Hi all,
I would like to ask you for some suggestions for pilon polishing of a canu assembled genome.
Long story short, we try to assemble a chloroplast genome which is extremely repetitive. We have around 3Gbp of nanopore data, and we are unable to make a single contig from the genome Before we try to manually circularize the assembly we wanted to polish it first. I used nanopolish and then I went for pilon, using illumina reads (2x150bp)
However here is the big issue. It seems like pilon manages to confirm just 76% of the data for the biggest contig in the assembly. As I read, bwa reports just the best mapping location in the genome, so if a read maps to multiple location just a single location is reported. Since the genome seems to have a lot of repetitions, it seems like bwa maps the repetitive reads just to a single location, and the rest of the areas in the genome which have these repetitions are not polished.
How I could manage to polish the entire contig, and make bwa (or some other software) to report all mapping locations? I tried to use bbmap, and set it to report all mapping locations and in this way the coverage increased to 99.8% (based on pileup.sh) However, bbmap is not a recommended mapper for pilon, and the minid for bbmap it is set to 0.76 (default) so I am worried that this type of mapping can also create a lot of issues for pilon.
I noticed this issue in other data from my genomes. Mostly I noticed it on eukaryotic data where the rRNA sequences are in multiple locations, and some of them are not polished completely, having mismatches to the rRNA sequences which were manually amplified and sequenced by sanger sequencing. If there would be some polymorphism in the genome with the rRNA, I would see this in the sanger sequencing, but there none in our data.
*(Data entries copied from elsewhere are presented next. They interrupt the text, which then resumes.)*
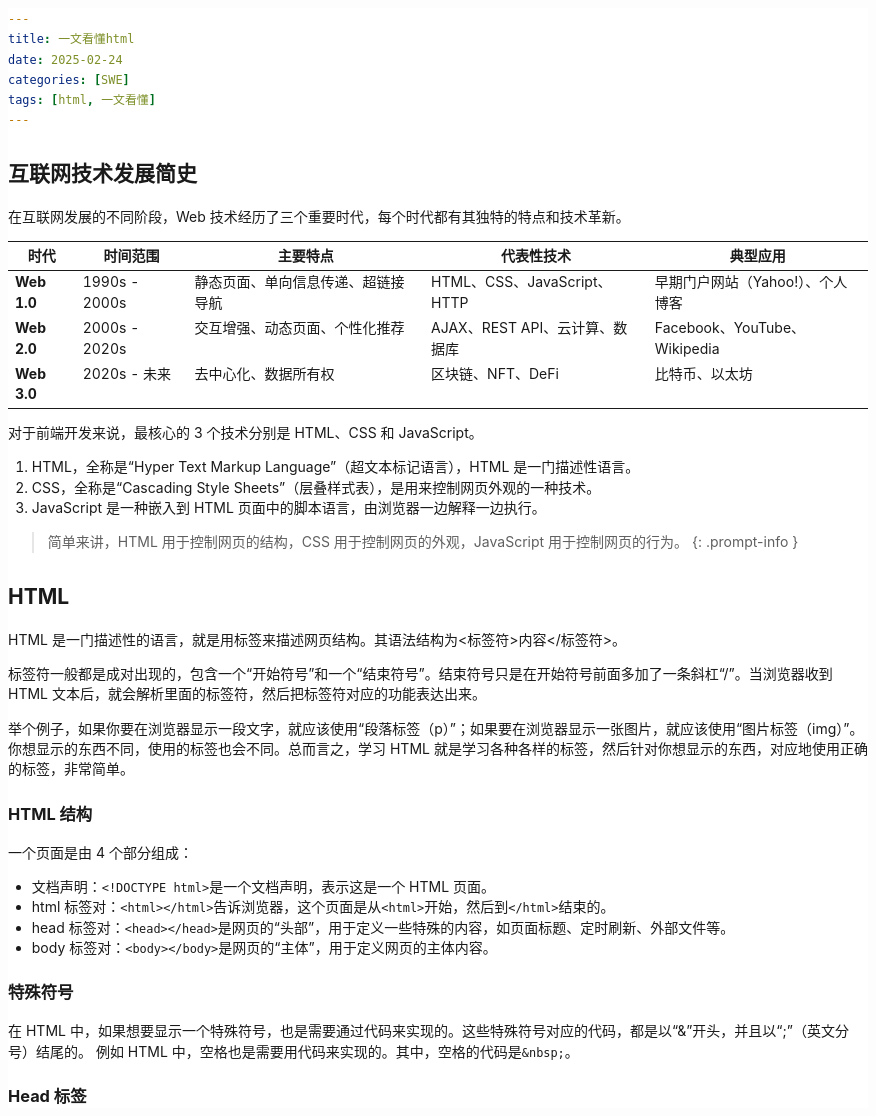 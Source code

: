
 ```yaml
---
title: 一文看懂html
date: 2025-02-24
categories: [SWE]
tags: [html, 一文看懂]
---
```


## 互联网技术发展简史

在互联网发展的不同阶段，Web 技术经历了三个重要时代，每个时代都有其独特的特点和技术革新。

| 时代        | 时间范围      | 主要特点                           | 代表性技术                     | 典型应用                         |
| ----------- | ------------- | ---------------------------------- | ------------------------------ | -------------------------------- |
| **Web 1.0** | 1990s - 2000s | 静态页面、单向信息传递、超链接导航 | HTML、CSS、JavaScript、HTTP    | 早期门户网站（Yahoo!）、个人博客 |
| **Web 2.0** | 2000s - 2020s | 交互增强、动态页面、个性化推荐     | AJAX、REST API、云计算、数据库 | Facebook、YouTube、Wikipedia     |
| **Web 3.0** | 2020s - 未来  | 去中心化、数据所有权               | 区块链、NFT、DeFi              | 比特币、以太坊                   |

对于前端开发来说，最核心的 3 个技术分别是 HTML、CSS 和 JavaScript。

1. HTML，全称是“Hyper Text Markup Language”（超文本标记语言），HTML 是一门描述性语言。
2. CSS，全称是“Cascading Style Sheets”（层叠样式表），是用来控制网页外观的一种技术。
3. JavaScript 是一种嵌入到 HTML 页面中的脚本语言，由浏览器一边解释一边执行。

> 简单来讲，HTML 用于控制网页的结构，CSS 用于控制网页的外观，JavaScript 用于控制网页的行为。
> {: .prompt-info }

## HTML

HTML 是一门描述性的语言，就是用标签来描述网页结构。其语法结构为<标签符>内容</标签符>。

标签符一般都是成对出现的，包含一个“开始符号”和一个“结束符号”。结束符号只是在开始符号前面多加了一条斜杠“/”。当浏览器收到 HTML 文本后，就会解析里面的标签符，然后把标签符对应的功能表达出来。

举个例子，如果你要在浏览器显示一段文字，就应该使用“段落标签（p）”；如果要在浏览器显示一张图片，就应该使用“图片标签（img）”。你想显示的东西不同，使用的标签也会不同。总而言之，学习 HTML 就是学习各种各样的标签，然后针对你想显示的东西，对应地使用正确的标签，非常简单。

### HTML 结构

一个页面是由 4 个部分组成：

- 文档声明：`<!DOCTYPE html>`是一个文档声明，表示这是一个 HTML 页面。
- html 标签对：`<html></html>`告诉浏览器，这个页面是从`<html>`开始，然后到`</html>`结束的。
- head 标签对：`<head></head>`是网页的“头部”，用于定义一些特殊的内容，如页面标题、定时刷新、外部文件等。
- body 标签对：`<body></body>`是网页的“主体”，用于定义网页的主体内容。

### 特殊符号

在 HTML 中，如果想要显示一个特殊符号，也是需要通过代码来实现的。这些特殊符号对应的代码，都是以“&”开头，并且以“;”（英文分号）结尾的。
例如 HTML 中，空格也是需要用代码来实现的。其中，空格的代码是`&nbsp;`。

### Head 标签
Any suggestions how to deal with this?
Thank you
Thank you for your well-written and detailed question. I have slightly adapted your title to make it more specific about what you are asking.
I am not aware of chloroplast assembly, could you elaborate on the size of the contig?
Thank you for your quick reply.
The chloroplast genome is probably 500 kbp (I am not sure even now, because I have also nuclear, and bacterial data in the dataset). I have two main contigs one which is 240 kbp and one which is 160 kbp and some other smaller ones for the canu assembly. The number of confirmed bases is 93% for the 240 kbp one and 85% for the 160 kbp one. I made a mistake in the first post. The 76% confirmed based comes from a 280 kbp contig assembled by miniasm. Miniasm does not use corrected reads, but the assembly was previously polished by nanopolish. This contig is actually a fusion of the two contigs from canu, in a way that the canu contigs overhang this contig (this helps me to figure out the assembly, probably). The fact that I have higher amount of confirmed bases with canu suggests that miniasm might do some misassemblies and small insertions? But still I have a decent amount of regions which are not confirmed. Actually I realized this issue when I put together the selected contigs to polish them, and some of them had really low coverage. So I decided to polish individually the two distinct assemblies. Based on the canu, it seems that miniasm does some small insertions which creates a mess in the genome, but I still have plenty of unpolished bases also in the canu assembly contigs. Actually the contig from canu which has 93% confirmed bases, has regions to which other miniasm contigs map and those contigs from miniasm have 99% coverage. It suggests that some repetitive element breaks the contigs in canu, but in miniasm this repetition is in the contig, which could create the discrepancy in coverage.
Hi treitlis,I meet exactly the same problem as yours. Do you have any solution now?